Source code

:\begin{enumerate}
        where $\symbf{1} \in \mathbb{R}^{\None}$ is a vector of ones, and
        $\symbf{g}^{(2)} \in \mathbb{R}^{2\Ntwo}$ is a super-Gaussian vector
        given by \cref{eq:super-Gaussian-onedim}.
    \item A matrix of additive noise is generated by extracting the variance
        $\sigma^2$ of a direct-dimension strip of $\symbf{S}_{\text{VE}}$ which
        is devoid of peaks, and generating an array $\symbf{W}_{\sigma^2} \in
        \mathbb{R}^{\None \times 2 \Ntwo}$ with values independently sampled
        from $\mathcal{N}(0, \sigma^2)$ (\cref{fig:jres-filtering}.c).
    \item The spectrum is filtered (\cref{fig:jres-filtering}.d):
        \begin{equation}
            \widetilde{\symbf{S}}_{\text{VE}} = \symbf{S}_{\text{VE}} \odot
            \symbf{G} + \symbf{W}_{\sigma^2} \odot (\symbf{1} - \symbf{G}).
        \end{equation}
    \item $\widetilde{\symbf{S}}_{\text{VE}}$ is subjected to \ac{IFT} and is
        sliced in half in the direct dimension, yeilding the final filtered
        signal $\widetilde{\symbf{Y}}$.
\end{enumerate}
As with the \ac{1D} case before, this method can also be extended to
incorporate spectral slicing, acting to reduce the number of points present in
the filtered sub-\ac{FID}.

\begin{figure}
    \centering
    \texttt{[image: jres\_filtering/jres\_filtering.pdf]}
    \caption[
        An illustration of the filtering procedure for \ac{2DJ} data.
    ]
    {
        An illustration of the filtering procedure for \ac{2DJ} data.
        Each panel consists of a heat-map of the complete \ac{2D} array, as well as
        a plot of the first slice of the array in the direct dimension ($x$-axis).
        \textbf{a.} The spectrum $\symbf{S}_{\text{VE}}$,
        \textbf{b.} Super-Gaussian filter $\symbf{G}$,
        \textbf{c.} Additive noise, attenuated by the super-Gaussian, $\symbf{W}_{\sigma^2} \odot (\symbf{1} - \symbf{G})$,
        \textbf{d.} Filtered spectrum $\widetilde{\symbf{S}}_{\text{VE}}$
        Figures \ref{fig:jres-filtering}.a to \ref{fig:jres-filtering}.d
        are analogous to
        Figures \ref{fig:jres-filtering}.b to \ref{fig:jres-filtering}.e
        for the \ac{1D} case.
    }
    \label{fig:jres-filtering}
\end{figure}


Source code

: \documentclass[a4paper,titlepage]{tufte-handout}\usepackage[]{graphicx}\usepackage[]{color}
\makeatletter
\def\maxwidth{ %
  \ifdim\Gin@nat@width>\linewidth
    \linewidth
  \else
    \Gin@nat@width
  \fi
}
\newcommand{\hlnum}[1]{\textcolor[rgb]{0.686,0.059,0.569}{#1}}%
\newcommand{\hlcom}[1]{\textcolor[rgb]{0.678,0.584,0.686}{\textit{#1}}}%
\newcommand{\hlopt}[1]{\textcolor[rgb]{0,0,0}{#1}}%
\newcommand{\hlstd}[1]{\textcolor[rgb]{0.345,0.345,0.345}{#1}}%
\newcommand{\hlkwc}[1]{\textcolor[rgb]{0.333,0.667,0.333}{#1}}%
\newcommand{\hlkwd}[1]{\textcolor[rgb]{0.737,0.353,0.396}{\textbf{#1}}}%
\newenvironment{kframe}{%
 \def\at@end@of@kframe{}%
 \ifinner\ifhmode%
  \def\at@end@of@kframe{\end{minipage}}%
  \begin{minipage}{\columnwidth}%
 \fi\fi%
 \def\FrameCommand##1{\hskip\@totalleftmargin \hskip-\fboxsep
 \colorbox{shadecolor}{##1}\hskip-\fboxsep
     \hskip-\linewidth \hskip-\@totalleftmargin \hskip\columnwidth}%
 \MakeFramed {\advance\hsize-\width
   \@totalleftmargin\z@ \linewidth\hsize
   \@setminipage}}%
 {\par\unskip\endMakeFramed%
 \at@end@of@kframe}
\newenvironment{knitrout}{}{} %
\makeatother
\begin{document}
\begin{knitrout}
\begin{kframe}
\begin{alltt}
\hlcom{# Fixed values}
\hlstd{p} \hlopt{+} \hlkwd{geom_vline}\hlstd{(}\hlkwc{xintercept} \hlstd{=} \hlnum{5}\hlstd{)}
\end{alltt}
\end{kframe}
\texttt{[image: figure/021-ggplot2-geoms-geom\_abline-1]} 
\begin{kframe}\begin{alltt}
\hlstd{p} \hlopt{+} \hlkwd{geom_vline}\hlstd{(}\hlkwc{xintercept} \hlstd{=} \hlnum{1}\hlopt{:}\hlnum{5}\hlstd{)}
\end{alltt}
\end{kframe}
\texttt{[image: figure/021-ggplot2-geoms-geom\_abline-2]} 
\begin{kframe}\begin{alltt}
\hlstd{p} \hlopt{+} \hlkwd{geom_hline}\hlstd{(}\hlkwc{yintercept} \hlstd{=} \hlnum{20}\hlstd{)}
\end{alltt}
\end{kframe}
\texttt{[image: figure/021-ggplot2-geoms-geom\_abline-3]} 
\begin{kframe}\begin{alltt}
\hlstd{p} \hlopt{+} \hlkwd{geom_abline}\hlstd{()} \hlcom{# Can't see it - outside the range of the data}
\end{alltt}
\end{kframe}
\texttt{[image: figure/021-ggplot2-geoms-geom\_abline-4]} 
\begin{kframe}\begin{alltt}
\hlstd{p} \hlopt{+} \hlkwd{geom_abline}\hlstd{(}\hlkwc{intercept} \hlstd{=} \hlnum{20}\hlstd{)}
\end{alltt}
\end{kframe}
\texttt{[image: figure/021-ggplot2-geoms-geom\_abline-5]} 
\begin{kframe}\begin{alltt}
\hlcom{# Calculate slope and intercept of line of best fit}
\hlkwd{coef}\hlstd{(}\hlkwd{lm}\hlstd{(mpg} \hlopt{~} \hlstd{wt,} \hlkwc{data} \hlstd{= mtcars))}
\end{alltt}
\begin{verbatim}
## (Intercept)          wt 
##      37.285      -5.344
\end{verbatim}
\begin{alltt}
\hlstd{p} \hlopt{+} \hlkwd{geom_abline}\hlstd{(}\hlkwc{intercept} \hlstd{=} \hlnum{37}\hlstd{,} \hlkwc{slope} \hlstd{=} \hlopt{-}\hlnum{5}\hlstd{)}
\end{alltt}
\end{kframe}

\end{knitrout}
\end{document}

◆ ◆ ◆ ◆

**Exercise instructions**
Transcribe the records in full, keeping every character as it is.

**Answer to this task**
Source code

:\begin{enumerate}
        where $\symbf{1} \in \mathbb{R}^{\None}$ is a vector of ones, and
        $\symbf{g}^{(2)} \in \mathbb{R}^{2\Ntwo}$ is a super-Gaussian vector
        given by \cref{eq:super-Gaussian-onedim}.
    \item A matrix of additive noise is generated by extracting the variance
        $\sigma^2$ of a direct-dimension strip of $\symbf{S}_{\text{VE}}$ which
        is devoid of peaks, and generating an array $\symbf{W}_{\sigma^2} \in
        \mathbb{R}^{\None \times 2 \Ntwo}$ with values independently sampled
        from $\mathcal{N}(0, \sigma^2)$ (\cref{fig:jres-filtering}.c).
    \item The spectrum is filtered (\cref{fig:jres-filtering}.d):
        \begin{equation}
            \widetilde{\symbf{S}}_{\text{VE}} = \symbf{S}_{\text{VE}} \odot
            \symbf{G} + \symbf{W}_{\sigma^2} \odot (\symbf{1} - \symbf{G}).
        \end{equation}
    \item $\widetilde{\symbf{S}}_{\text{VE}}$ is subjected to \ac{IFT} and is
        sliced in half in the direct dimension, yeilding the final filtered
        signal $\widetilde{\symbf{Y}}$.
\end{enumerate}
As with the \ac{1D} case before, this method can also be extended to
incorporate spectral slicing, acting to reduce the number of points present in
the filtered sub-\ac{FID}.

\begin{figure}
    \centering
    \texttt{[image: jres\_filtering/jres\_filtering.pdf]}
    \caption[
        An illustration of the filtering procedure for \ac{2DJ} data.
    ]
    {
        An illustration of the filtering procedure for \ac{2DJ} data.
        Each panel consists of a heat-map of the complete \ac{2D} array, as well as
        a plot of the first slice of the array in the direct dimension ($x$-axis).
        \textbf{a.} The spectrum $\symbf{S}_{\text{VE}}$,
        \textbf{b.} Super-Gaussian filter $\symbf{G}$,
        \textbf{c.} Additive noise, attenuated by the super-Gaussian, $\symbf{W}_{\sigma^2} \odot (\symbf{1} - \symbf{G})$,
        \textbf{d.} Filtered spectrum $\widetilde{\symbf{S}}_{\text{VE}}$
        Figures \ref{fig:jres-filtering}.a to \ref{fig:jres-filtering}.d
        are analogous to
        Figures \ref{fig:jres-filtering}.b to \ref{fig:jres-filtering}.e
        for the \ac{1D} case.
    }
    \label{fig:jres-filtering}
\end{figure}


Source code

: \documentclass[a4paper,titlepage]{tufte-handout}\usepackage[]{graphicx}\usepackage[]{color}
\makeatletter
\def\maxwidth{ %
  \ifdim\Gin@nat@width>\linewidth
    \linewidth
  \else
    \Gin@nat@width
  \fi
}
\newcommand{\hlnum}[1]{\textcolor[rgb]{0.686,0.059,0.569}{#1}}%
\newcommand{\hlcom}[1]{\textcolor[rgb]{0.678,0.584,0.686}{\textit{#1}}}%
\newcommand{\hlopt}[1]{\textcolor[rgb]{0,0,0}{#1}}%
\newcommand{\hlstd}[1]{\textcolor[rgb]{0.345,0.345,0.345}{#1}}%
\newcommand{\hlkwc}[1]{\textcolor[rgb]{0.333,0.667,0.333}{#1}}%
\newcommand{\hlkwd}[1]{\textcolor[rgb]{0.737,0.353,0.396}{\textbf{#1}}}%
\newenvironment{kframe}{%
 \def\at@end@of@kframe{}%
 \ifinner\ifhmode%
  \def\at@end@of@kframe{\end{minipage}}%
  \begin{minipage}{\columnwidth}%
 \fi\fi%
 \def\FrameCommand##1{\hskip\@totalleftmargin \hskip-\fboxsep
 \colorbox{shadecolor}{##1}\hskip-\fboxsep
     \hskip-\linewidth \hskip-\@totalleftmargin \hskip\columnwidth}%
 \MakeFramed {\advance\hsize-\width
   \@totalleftmargin\z@ \linewidth\hsize
   \@setminipage}}%
 {\par\unskip\endMakeFramed%
 \at@end@of@kframe}
\newenvironment{knitrout}{}{} %
\makeatother
\begin{document}
\begin{knitrout}
\begin{kframe}
\begin{alltt}
\hlcom{# Fixed values}
\hlstd{p} \hlopt{+} \hlkwd{geom_vline}\hlstd{(}\hlkwc{xintercept} \hlstd{=} \hlnum{5}\hlstd{)}
\end{alltt}
\end{kframe}
\texttt{[image: figure/021-ggplot2-geoms-geom\_abline-1]} 
\begin{kframe}\begin{alltt}
\hlstd{p} \hlopt{+} \hlkwd{geom_vline}\hlstd{(}\hlkwc{xintercept} \hlstd{=} \hlnum{1}\hlopt{:}\hlnum{5}\hlstd{)}
\end{alltt}
\end{kframe}
\texttt{[image: figure/021-ggplot2-geoms-geom\_abline-2]} 
\begin{kframe}\begin{alltt}
\hlstd{p} \hlopt{+} \hlkwd{geom_hline}\hlstd{(}\hlkwc{yintercept} \hlstd{=} \hlnum{20}\hlstd{)}
\end{alltt}
\end{kframe}
\texttt{[image: figure/021-ggplot2-geoms-geom\_abline-3]} 
\begin{kframe}\begin{alltt}
\hlstd{p} \hlopt{+} \hlkwd{geom_abline}\hlstd{()} \hlcom{# Can't see it - outside the range of the data}
\end{alltt}
\end{kframe}
\texttt{[image: figure/021-ggplot2-geoms-geom\_abline-4]} 
\begin{kframe}\begin{alltt}
\hlstd{p} \hlopt{+} \hlkwd{geom_abline}\hlstd{(}\hlkwc{intercept} \hlstd{=} \hlnum{20}\hlstd{)}
\end{alltt}
\end{kframe}
\texttt{[image: figure/021-ggplot2-geoms-geom\_abline-5]} 
\begin{kframe}\begin{alltt}
\hlcom{# Calculate slope and intercept of line of best fit}
\hlkwd{coef}\hlstd{(}\hlkwd{lm}\hlstd{(mpg} \hlopt{~} \hlstd{wt,} \hlkwc{data} \hlstd{= mtcars))}
\end{alltt}
\begin{verbatim}
## (Intercept)          wt 
##      37.285      -5.344
\end{verbatim}
\begin{alltt}
\hlstd{p} \hlopt{+} \hlkwd{geom_abline}\hlstd{(}\hlkwc{intercept} \hlstd{=} \hlnum{37}\hlstd{,} \hlkwc{slope} \hlstd{=} \hlopt{-}\hlnum{5}\hlstd{)}
\end{alltt}
\end{kframe}

\end{knitrout}
\end{document}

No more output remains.